■ **YOUR GOAL**: Read the entries below and pull out each line with the string "player".

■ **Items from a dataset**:
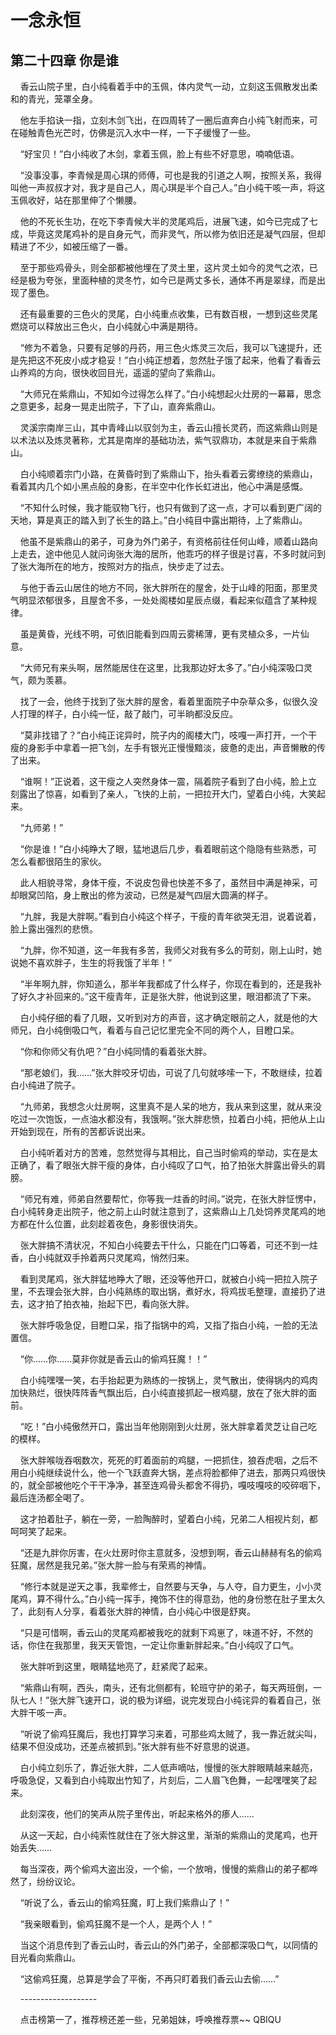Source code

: # 一念永恒 
 ## 第二十四章 你是谁
     香云山院子里，白小纯看着手中的玉佩，体内灵气一动，立刻这玉佩散发出柔和的青光，笼罩全身。

    他左手掐诀一指，立刻木剑飞出，在四周转了一圈后直奔白小纯飞射而来，可在碰触青色光芒时，仿佛是沉入水中一样，一下子缓慢了一些。

    “好宝贝！”白小纯收了木剑，拿着玉佩，脸上有些不好意思，喃喃低语。

    “没事没事，李青候是周心琪的师傅，可也是我的引道之人啊，按照关系，我得叫他一声叔叔才对，我才是自己人，周心琪是半个自己人。”白小纯干咳一声，将这玉佩收好，站在那里伸了个懒腰。

    他的不死长生功，在吃下李青候大半的灵尾鸡后，进展飞速，如今已完成了七成，毕竟这灵尾鸡补的是自身元气，而非灵气，所以修为依旧还是凝气四层，但却精进了不少，如被压缩了一番。

    至于那些鸡骨头，则全部都被他埋在了灵土里，这片灵土如今的灵气之浓，已经是极为夸张，里面种植的灵冬竹，如今已是两丈多长，通体不再是翠绿，而是出现了墨色。

    还有最重要的三色火的灵尾，白小纯重点收集，已有数百根，一想到这些灵尾燃烧可以释放出三色火，白小纯就心中满是期待。

    “修为不着急，只要有足够的丹药，用三色火炼灵三次后，我可以飞速提升，还是先把这不死皮小成才稳妥！”白小纯正想着，忽然肚子饿了起来，他看了看香云山养鸡的方向，很快收回目光，遥遥的望向了紫鼎山。

    “大师兄在紫鼎山，不知如今过得怎么样了。”白小纯想起火灶房的一幕幕，思念之意更多，起身一晃走出院子，下了山，直奔紫鼎山。

    灵溪宗南岸三山，其中青峰山以驭剑为主，香云山擅长灵药，而这紫鼎山则是以术法以及炼灵著称，尤其是南岸的基础功法，紫气驭鼎功，本就是来自于紫鼎山。

    白小纯顺着宗门小路，在黄昏时到了紫鼎山下，抬头看着云雾缭绕的紫鼎山，看着其内几个如小黑点般的身影，在半空中化作长虹进出，他心中满是感慨。

    “不知什么时候，我才能驭物飞行，也只有做到了这一点，才可以看到更广阔的天地，算是真正的踏入到了长生的路上。”白小纯目中露出期待，上了紫鼎山。

    他虽不是紫鼎山的弟子，可身为外门弟子，有资格前往任何山峰，顺着山路向上走去，途中他见人就问询张大海的居所，他乖巧的样子很是讨喜，不多时就问到了张大海所在的地方，按照对方的指点，快步走了过去。

    与他于香云山居住的地方不同，张大胖所在的屋舍，处于山峰的阳面，那里灵气明显浓郁很多，且屋舍不多，一处处阁楼如星辰点缀，看起来似蕴含了某种规律。

    虽是黄昏，光线不明，可依旧能看到四周云雾稀薄，更有灵植众多，一片仙意。

    “大师兄有来头啊，居然能居住在这里，比我那边好太多了。”白小纯深吸口灵气，颇为羡慕。

    找了一会，他终于找到了张大胖的屋舍，看着里面院子中杂草众多，似很久没人打理的样子，白小纯一怔，敲了敲门，可半晌都没反应。

    “莫非找错了？”白小纯正诧异时，院子内的阁楼大门，吱嘎一声打开，一个干瘦的身影手中拿着一把飞剑，左手有银光正慢慢黯淡，疲惫的走出，声音懒散的传了出来。

    “谁啊！”正说着，这干瘦之人突然身体一震，隔着院子看到了白小纯，脸上立刻露出了惊喜，如看到了亲人，飞快的上前，一把拉开大门，望着白小纯，大笑起来。

    “九师弟！”

    “你是谁！”白小纯睁大了眼，猛地退后几步，看着眼前这个隐隐有些熟悉，可怎么看都很陌生的家伙。

    此人相貌寻常，身体干瘦，不说皮包骨也快差不多了，虽然目中满是神采，可却眼窝凹陷，身上散出的修为波动，已然是凝气四层大圆满的样子。

    “九胖，我是大胖啊。”看到白小纯这个样子，干瘦的青年欲哭无泪，说着说着，脸上露出强烈的悲愤。

    “九胖，你不知道，这一年我有多苦，我师父对我有多么的苛刻，刚上山时，她说她不喜欢胖子，生生的将我饿了半年！”

    “半年啊九胖，你知道么，那半年我都成了什么样子，你现在看到的，还是我补了好久才补回来的。”这干瘦青年，正是张大胖，他说到这里，眼泪都流了下来。

    白小纯仔细的看了几眼，又听到对方的声音，这才确定眼前之人，就是他的大师兄，白小纯倒吸口气，看着与自己记忆里完全不同的两个人，目瞪口呆。

    “你和你师父有仇吧？”白小纯同情的看着张大胖。

    “那老娘们，我……”张大胖咬牙切齿，可说了几句就哆嗦一下，不敢继续，拉着白小纯进了院子。

    “九师弟，我想念火灶房啊，这里真不是人呆的地方，我从来到这里，就从来没吃过一次饱饭，一点油水都没有，我饿啊。”张大胖悲愤，拉着白小纯，把他从上山开始到现在，所有的苦都诉说出来。

    白小纯听着对方的苦难，忽然觉得与其相比，自己当时偷鸡的举动，实在是太正确了，看了眼张大胖干瘦的身体，白小纯叹了口气，拍了拍张大胖露出骨头的肩膀。

    “师兄有难，师弟自然要帮忙，你等我一炷香的时间。”说完，在张大胖怔愣中，白小纯转身走出院子，他之前上山时就注意到了，这紫鼎山上几处饲养灵尾鸡的地方都在什么位置，此刻趁着夜色，身影很快消失。

    张大胖搞不清状况，不知白小纯要去干什么，只能在门口等着，可还不到一炷香，白小纯就双手拎着两只灵尾鸡，悄然归来。

    看到灵尾鸡，张大胖猛地睁大了眼，还没等他开口，就被白小纯一把拉入院子里，不去理会张大胖，白小纯熟练的取出锅，煮好水，将鸡拔毛整理，直接扔了进去，这才拍了拍衣袖，抬起下巴，看向张大胖。

    张大胖呼吸急促，目瞪口呆，指了指锅中的鸡，又指了指白小纯，一脸的无法置信。

    “你……你……莫非你就是香云山的偷鸡狂魔！！”

    白小纯嘿嘿一笑，右手抬起更为熟练的一按锅上，灵气散出，使得锅内的鸡肉加快熟烂，很快阵阵香气飘出后，白小纯直接抓起一根鸡腿，放在了张大胖的面前。

    “吃！”白小纯傲然开口，露出当年他刚刚到火灶房，张大胖拿着灵芝让自己吃的模样。

    张大胖喉咙吞咽数次，死死的盯着面前的鸡腿，一把抓住，狼吞虎咽，之后不用白小纯继续说什么，他一个飞跃直奔大锅，差点将脸都伸了进去，那两只鸡很快的，就全部被他吃个干干净净，甚至连鸡骨头都舍不得扔，嘎吱嘎吱的咬碎咽下，最后连汤都全喝了。

    这才拍着肚子，躺在一旁，一脸陶醉时，望着白小纯，兄弟二人相视片刻，都呵呵笑了起来。

    “还是九胖你厉害，在火灶房时你主意就多，没想到啊，香云山赫赫有名的偷鸡狂魔，居然是我兄弟。”张大胖一脸与有荣焉的神情。

    “修行本就是逆天之事，我辈修士，自然要与天争，与人夺，自力更生，小小灵尾鸡，算不得什么。”白小纯一挥手，掩饰不住的得意劲，他的身份憋在肚子里太久了，此刻有人分享，看着张大胖的神情，白小纯心中很是舒爽。

    “只是可惜啊，香云山的灵尾鸡都被我吃的就剩下鸡崽了，味道不好，不然的话，你住在我那里，我天天管饱，一定让你重新胖起来。”白小纯叹了口气。

    张大胖听到这里，眼睛猛地亮了，赶紧爬了起来。

    “紫鼎山有啊，西头，南头，还有北侧都有，轮班守护的弟子，每天两班倒，一队七人！”张大胖飞速开口，说的极为详细，说完发现白小纯诧异的看着自己，张大胖干咳一声。

    “听说了偷鸡狂魔后，我也打算学习来着，可那些鸡太贼了，我一靠近就尖叫，结果不但没成功，还差点被抓到。”张大胖有些不好意思的说道。

    白小纯立刻乐了，靠近张大胖，二人低声嘀咕，慢慢的张大胖眼睛越来越亮，呼吸急促，又看到白小纯取出竹知了，片刻后，二人眉飞色舞，一起嘿嘿笑了起来。

    此刻深夜，他们的笑声从院子里传出，听起来格外的瘆人……

    从这一天起，白小纯索性就住在了张大胖这里，渐渐的紫鼎山的灵尾鸡，也开始丢失……

    每当深夜，两个偷鸡大盗出没，一个偷，一个放哨，慢慢的紫鼎山的弟子都哗然了，纷纷议论。

    “听说了么，香云山的偷鸡狂魔，盯上我们紫鼎山了！”

    “我亲眼看到，偷鸡狂魔不是一个人，是两个人！”

    当这个消息传到了香云山时，香云山的外门弟子，全部都深吸口气，以同情的目光看向紫鼎山。

    “这偷鸡狂魔，总算是学会了平衡，不再只盯着我们香云山去偷……”

    -------------------

    点击榜第一了，推荐榜还差一些，兄弟姐妹，呼唤推荐票~~ 
QBIQU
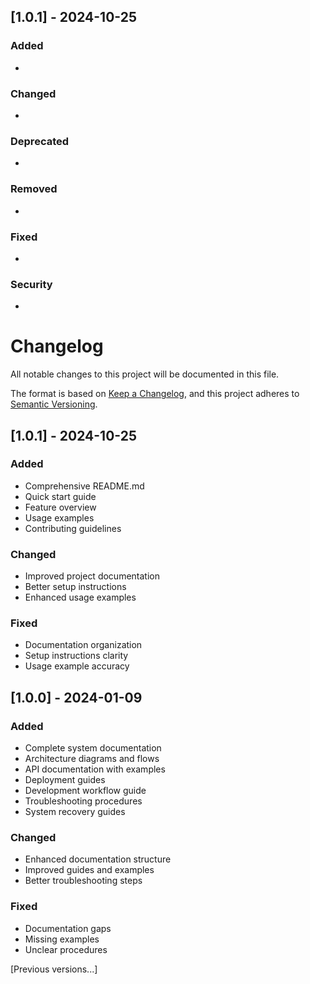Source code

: ## [1.0.1] - 2024-10-25

### Added
- 

### Changed
- 

### Deprecated
- 

### Removed
- 

### Fixed
- 

### Security
- 

# Changelog
All notable changes to this project will be documented in this file.

The format is based on [Keep a Changelog](https://keepachangelog.com/en/1.0.0/),
and this project adheres to [Semantic Versioning](https://semver.org/spec/v2.0.0.html).

## [1.0.1] - 2024-10-25

### Added
- Comprehensive README.md
- Quick start guide
- Feature overview
- Usage examples
- Contributing guidelines

### Changed
- Improved project documentation
- Better setup instructions
- Enhanced usage examples

### Fixed
- Documentation organization
- Setup instructions clarity
- Usage example accuracy

## [1.0.0] - 2024-01-09

### Added
- Complete system documentation
- Architecture diagrams and flows
- API documentation with examples
- Deployment guides
- Development workflow guide
- Troubleshooting procedures
- System recovery guides

### Changed
- Enhanced documentation structure
- Improved guides and examples
- Better troubleshooting steps

### Fixed
- Documentation gaps
- Missing examples
- Unclear procedures

[Previous versions...]
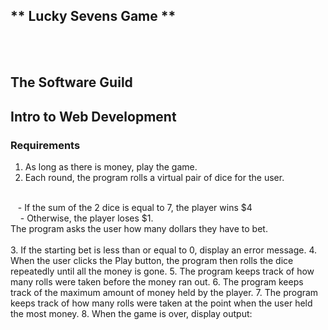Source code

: ## ** Lucky Sevens Game **
<br>
<br>

## The Software Guild
## Intro to Web Development


### Requirements

1. As long as there is money, play the game.
2. Each round, the program rolls a virtual pair of dice for the user.
<br>
 &nbsp;&nbsp; - If the sum of the 2 dice is equal to 7, the player wins $4
<br>
 &nbsp; &nbsp; - Otherwise, the player loses $1.
<br>
 The program asks the user how many dollars they have to bet.
<br>
<br>
3. If the starting bet is less than or equal to 0, display an error message.
4. When the user clicks the Play button, the program then rolls the dice repeatedly until all the money is gone.
5. The program keeps track of how many rolls were taken before the money ran out.
6. The program keeps track of the maximum amount of money held by the player.
7. The program keeps track of how many rolls were taken at the point when the user held the most money.
8. When the game is over, display output:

■ **EXERCISE RESPONSE**:
 &nbsp;&nbsp; - If the sum of the 2 dice is equal to 7, the player wins $4
 &nbsp; &nbsp; - Otherwise, the player loses $1.
6. The program keeps track of the maximum amount of money held by the player.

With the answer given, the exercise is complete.